I also have a variety of smaller peripherals – an iPhone 4 that I organise my life with, an iPad 2 for working with touch interaction, a cheap Android tablet and a cheap Windows 7 Netbook, both used for low-spec device testing.

Software

Most of my working life is spent in a text-editor, BBEdit, and then in web browsers. I have dozens of different versions of every relevant browser, of which I typically run 4 or 5 at the same time.  When I'm actually using the web myself, I prefer Opera.

I wouldn't be able to do my job without VMWare Fusion, which allows me to run virtual machines for testing different OS/browser combinations. So I have one VM for Windows 7 with IE11, one for Windows 7 with IE10 ... and so on, all the way down to Windows 2K Server with IE5 and IIS (though admittedly, that one doesn't get used much anymore!).  In the past I've had VMs running Windows 95 with IE3, even Windows 3.1, but as time goes by the older ones get trashed and new ones have to be added. The most recent addition was Ubuntu 12 with Firefox, Konqueror, Opera and Chrome.

For image manipulation I use PhotoShop CS4 and very occasionally Illustrator. I run MAMP as my local development server, with PHP5 and MySQL. And to keep in touch with clients I've never strayed from Apple Mail, although I do need the SpamSieve plugin to clean out the hundreds of junk mails I get every day (as consequence of having published my email address on the web, and not changed it in 15 years!).

Dream

I'd be lying if I said I didn't want a more powerful MacBook!  I'd like one with SSD and maybe a Retina screen, but I don't fancy the Air very much, they look too fragile.  So my next purchase will probably be a MacBook Pro, with the latest OSX and twice as much RAM.  But I'll still keep my current MacBook as well, so I can continue to test in something closer to what ordinary users have.

Inspiration

I don't have a background in computer science or mathematics, my background is in music and the arts, and my first experience of using a computer was building my first web site, on an old orange-gel iMac running Netscape 4 (in 2000). As I learnt to program, I've appreciated the rigours and discipline of thinking about problems in a logical way, but I don't think I've abandoned the more instinctive, artistic way of solving problems either.
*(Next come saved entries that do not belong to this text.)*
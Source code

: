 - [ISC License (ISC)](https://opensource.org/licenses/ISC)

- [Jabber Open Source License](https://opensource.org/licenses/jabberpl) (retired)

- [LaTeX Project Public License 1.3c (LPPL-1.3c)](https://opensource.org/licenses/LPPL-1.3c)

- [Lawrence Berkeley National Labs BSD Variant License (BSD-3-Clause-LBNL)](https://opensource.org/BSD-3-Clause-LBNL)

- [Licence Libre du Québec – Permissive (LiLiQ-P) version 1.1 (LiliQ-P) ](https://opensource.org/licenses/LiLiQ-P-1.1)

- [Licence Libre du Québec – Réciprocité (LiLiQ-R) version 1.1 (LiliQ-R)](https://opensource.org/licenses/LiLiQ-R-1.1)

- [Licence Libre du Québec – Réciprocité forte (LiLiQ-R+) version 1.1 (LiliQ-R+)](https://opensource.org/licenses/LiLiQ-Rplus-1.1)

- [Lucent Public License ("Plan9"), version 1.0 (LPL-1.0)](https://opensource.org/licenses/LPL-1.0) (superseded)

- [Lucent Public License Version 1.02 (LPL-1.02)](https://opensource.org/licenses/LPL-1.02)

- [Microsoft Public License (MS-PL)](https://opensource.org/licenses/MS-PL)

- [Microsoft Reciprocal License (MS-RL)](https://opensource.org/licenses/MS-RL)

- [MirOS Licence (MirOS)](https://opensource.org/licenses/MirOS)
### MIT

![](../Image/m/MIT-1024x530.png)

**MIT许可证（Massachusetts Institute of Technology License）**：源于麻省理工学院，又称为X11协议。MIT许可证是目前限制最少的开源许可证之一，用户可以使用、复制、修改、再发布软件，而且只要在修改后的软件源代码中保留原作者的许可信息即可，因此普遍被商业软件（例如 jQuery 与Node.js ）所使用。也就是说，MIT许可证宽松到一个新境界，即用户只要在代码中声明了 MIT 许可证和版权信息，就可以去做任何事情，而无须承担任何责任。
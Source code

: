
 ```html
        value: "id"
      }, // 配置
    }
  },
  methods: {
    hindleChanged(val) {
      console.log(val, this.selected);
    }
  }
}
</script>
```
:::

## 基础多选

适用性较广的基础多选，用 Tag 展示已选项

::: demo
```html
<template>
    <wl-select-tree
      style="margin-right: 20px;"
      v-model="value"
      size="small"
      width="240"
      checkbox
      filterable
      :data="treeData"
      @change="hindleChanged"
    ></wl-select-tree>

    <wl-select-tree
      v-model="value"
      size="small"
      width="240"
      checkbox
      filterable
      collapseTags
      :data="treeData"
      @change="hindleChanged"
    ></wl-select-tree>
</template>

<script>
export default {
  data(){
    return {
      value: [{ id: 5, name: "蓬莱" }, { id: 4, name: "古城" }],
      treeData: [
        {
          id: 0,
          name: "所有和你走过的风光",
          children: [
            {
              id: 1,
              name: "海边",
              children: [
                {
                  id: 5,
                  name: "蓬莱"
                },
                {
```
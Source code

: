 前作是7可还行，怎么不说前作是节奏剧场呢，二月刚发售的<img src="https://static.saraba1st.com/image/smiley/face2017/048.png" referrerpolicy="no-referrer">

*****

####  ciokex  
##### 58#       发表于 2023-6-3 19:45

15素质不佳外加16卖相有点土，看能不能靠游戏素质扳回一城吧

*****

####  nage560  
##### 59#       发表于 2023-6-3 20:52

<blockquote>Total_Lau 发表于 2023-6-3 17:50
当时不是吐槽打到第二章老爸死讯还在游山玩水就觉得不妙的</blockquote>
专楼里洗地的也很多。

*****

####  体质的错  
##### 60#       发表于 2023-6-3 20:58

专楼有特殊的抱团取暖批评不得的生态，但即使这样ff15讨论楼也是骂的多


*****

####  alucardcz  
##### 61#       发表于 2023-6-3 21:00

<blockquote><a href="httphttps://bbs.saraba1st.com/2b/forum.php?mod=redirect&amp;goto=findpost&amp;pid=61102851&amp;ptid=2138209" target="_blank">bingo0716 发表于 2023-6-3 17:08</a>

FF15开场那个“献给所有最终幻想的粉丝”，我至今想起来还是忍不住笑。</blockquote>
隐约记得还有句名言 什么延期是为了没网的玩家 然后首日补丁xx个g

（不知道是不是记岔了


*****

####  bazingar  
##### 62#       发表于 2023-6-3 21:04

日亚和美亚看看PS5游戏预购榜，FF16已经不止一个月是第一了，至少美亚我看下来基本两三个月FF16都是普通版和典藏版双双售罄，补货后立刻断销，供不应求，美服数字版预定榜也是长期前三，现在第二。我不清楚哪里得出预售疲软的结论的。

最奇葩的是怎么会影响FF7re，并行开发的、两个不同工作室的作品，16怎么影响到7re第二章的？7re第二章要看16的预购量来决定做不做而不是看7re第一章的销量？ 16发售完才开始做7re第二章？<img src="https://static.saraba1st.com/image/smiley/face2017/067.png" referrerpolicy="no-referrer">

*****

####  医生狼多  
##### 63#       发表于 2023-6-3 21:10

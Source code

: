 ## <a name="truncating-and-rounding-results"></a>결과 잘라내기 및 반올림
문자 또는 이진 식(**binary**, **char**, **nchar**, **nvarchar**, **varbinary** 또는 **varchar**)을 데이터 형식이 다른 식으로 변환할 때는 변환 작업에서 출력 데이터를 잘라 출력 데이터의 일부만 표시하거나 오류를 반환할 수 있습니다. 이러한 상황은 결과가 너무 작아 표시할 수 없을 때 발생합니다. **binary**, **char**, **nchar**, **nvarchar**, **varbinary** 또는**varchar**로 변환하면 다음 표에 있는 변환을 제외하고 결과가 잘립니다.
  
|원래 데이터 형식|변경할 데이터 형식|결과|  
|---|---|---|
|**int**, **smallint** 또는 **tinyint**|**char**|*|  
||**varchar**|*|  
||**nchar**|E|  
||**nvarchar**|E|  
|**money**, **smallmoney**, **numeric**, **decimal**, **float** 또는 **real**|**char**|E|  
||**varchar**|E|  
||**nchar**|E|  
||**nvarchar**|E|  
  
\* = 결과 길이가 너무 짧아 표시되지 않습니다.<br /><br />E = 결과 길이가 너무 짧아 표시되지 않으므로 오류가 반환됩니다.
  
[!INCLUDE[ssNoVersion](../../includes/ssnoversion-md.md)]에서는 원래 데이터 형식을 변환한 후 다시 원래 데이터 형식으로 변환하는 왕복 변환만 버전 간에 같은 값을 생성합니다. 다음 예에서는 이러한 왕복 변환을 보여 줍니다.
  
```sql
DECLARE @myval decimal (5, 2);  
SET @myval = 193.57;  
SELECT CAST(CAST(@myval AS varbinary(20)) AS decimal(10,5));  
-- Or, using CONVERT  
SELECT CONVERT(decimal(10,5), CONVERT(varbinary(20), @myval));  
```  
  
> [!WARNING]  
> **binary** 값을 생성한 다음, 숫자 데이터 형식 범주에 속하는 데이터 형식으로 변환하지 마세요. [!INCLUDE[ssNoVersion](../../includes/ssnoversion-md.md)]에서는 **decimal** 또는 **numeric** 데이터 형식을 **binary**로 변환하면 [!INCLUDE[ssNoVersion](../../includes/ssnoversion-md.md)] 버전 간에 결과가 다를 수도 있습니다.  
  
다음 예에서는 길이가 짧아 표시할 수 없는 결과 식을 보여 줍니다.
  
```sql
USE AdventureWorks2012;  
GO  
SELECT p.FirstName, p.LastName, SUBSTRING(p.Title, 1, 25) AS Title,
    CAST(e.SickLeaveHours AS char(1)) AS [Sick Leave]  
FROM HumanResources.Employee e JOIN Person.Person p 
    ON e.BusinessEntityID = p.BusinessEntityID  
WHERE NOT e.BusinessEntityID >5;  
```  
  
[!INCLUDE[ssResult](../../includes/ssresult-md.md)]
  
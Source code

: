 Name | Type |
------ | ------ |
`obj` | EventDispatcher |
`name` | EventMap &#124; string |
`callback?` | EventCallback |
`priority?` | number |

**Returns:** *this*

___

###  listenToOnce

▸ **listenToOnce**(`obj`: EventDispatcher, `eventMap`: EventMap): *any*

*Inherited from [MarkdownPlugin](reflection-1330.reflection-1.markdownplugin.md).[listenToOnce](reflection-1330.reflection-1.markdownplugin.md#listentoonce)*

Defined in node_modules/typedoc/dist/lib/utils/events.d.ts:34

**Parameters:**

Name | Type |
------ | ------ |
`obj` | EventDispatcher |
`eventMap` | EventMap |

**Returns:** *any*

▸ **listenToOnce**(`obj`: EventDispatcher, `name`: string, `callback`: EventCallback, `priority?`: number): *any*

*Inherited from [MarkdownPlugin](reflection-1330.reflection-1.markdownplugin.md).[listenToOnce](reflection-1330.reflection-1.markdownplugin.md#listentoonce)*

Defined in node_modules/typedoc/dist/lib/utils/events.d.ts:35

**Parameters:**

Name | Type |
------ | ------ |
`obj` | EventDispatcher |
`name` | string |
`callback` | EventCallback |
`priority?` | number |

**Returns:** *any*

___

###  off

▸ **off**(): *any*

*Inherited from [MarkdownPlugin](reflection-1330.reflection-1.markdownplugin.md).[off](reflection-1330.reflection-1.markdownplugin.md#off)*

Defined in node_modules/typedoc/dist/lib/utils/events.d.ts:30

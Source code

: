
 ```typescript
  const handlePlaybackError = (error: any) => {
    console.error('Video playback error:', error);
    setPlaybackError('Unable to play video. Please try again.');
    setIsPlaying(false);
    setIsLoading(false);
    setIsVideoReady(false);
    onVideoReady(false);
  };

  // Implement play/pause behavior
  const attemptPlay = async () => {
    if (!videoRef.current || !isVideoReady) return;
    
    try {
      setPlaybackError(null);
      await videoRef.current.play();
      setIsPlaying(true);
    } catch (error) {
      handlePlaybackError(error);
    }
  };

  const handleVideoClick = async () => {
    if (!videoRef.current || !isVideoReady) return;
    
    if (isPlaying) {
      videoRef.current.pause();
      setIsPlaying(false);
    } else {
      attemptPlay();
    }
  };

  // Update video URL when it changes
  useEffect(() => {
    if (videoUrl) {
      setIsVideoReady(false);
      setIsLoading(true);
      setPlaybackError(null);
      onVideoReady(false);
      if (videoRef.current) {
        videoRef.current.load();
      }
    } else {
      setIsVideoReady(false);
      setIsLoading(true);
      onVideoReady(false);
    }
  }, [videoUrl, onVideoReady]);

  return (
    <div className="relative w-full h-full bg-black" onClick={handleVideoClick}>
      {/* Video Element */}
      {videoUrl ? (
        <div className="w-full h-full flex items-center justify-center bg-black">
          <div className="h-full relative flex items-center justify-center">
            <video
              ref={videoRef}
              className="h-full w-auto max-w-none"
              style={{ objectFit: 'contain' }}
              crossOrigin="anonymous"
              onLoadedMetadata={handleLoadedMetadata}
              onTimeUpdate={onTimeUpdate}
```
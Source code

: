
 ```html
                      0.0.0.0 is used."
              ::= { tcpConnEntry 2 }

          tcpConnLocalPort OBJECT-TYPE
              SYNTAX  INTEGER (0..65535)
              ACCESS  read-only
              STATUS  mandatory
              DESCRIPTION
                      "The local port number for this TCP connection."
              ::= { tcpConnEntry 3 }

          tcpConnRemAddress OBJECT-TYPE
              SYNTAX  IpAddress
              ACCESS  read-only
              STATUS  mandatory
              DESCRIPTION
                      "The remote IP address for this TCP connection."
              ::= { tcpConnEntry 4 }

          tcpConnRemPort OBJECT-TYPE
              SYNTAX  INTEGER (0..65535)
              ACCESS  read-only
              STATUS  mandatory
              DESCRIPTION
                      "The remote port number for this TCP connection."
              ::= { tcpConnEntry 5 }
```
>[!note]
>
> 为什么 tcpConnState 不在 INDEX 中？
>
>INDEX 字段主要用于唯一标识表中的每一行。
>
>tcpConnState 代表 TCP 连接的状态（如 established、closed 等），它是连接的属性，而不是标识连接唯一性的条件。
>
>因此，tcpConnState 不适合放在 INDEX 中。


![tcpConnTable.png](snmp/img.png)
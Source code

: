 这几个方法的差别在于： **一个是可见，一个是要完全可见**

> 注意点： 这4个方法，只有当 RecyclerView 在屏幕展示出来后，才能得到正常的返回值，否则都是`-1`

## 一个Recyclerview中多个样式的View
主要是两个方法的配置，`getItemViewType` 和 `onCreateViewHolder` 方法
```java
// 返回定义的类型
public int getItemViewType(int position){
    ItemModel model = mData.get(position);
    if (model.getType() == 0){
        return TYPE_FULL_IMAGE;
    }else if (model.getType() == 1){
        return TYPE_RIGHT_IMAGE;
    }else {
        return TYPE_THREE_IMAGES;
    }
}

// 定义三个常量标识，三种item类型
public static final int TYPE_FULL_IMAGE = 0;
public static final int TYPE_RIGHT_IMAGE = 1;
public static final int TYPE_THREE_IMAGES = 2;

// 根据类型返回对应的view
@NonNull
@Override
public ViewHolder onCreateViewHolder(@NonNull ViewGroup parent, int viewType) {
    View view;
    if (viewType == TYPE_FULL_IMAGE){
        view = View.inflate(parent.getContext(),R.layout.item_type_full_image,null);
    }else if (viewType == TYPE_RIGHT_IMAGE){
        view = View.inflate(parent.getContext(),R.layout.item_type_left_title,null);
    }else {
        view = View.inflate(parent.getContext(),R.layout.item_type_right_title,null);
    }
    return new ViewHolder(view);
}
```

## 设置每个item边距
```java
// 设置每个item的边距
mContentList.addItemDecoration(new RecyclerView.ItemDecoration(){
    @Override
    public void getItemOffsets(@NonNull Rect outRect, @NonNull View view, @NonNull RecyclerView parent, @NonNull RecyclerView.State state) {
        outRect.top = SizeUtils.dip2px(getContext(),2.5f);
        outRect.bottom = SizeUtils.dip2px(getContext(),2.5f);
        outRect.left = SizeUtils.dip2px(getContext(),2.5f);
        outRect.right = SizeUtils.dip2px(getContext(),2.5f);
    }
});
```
I think that combination works really well for me, and it's my main inspiration – the fact that you don't need to be a computer genius to work on the web. And the web is such an open platform, such a free expression of ideas, that its very existence continues to be a source of inspiration as well. By building the web, I feel like I'm contributing to the evolution of human culture itself, towards a hoped-for future where barriers of power, politics, wealth or disability, no longer exist at all.